*PROBLEM DETAILS*:
Would you transcribe each entry exactly as it stands, omitting the pictures?

──────── TASK DATA ────────

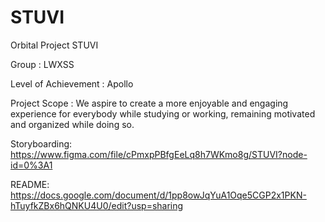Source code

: # STUVI
Orbital Project STUVI

Group : LWXSS

Level of Achievement : Apollo

Project Scope : 
We aspire to create a more enjoyable and engaging experience for everybody while studying or working, remaining motivated and organized while doing so.

Storyboarding:
https://www.figma.com/file/cPmxpPBfgEeLq8h7WKmo8g/STUVI?node-id=0%3A1

README: 
https://docs.google.com/document/d/1pp8owJqYuA1Oqe5CGP2x1PKN-hTuyfkZBx6hQNKU4U0/edit?usp=sharing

────────

*WRITTEN REPLY*:
Source code

: # STUVI
Orbital Project STUVI

Group : LWXSS

Level of Achievement : Apollo

Project Scope : 
We aspire to create a more enjoyable and engaging experience for everybody while studying or working, remaining motivated and organized while doing so.

Storyboarding:
https://www.figma.com/file/cPmxpPBfgEeLq8h7WKmo8g/STUVI?node-id=0%3A1

README: 
https://docs.google.com/document/d/1pp8owJqYuA1Oqe5CGP2x1PKN-hTuyfkZBx6hQNKU4U0/edit?usp=sharing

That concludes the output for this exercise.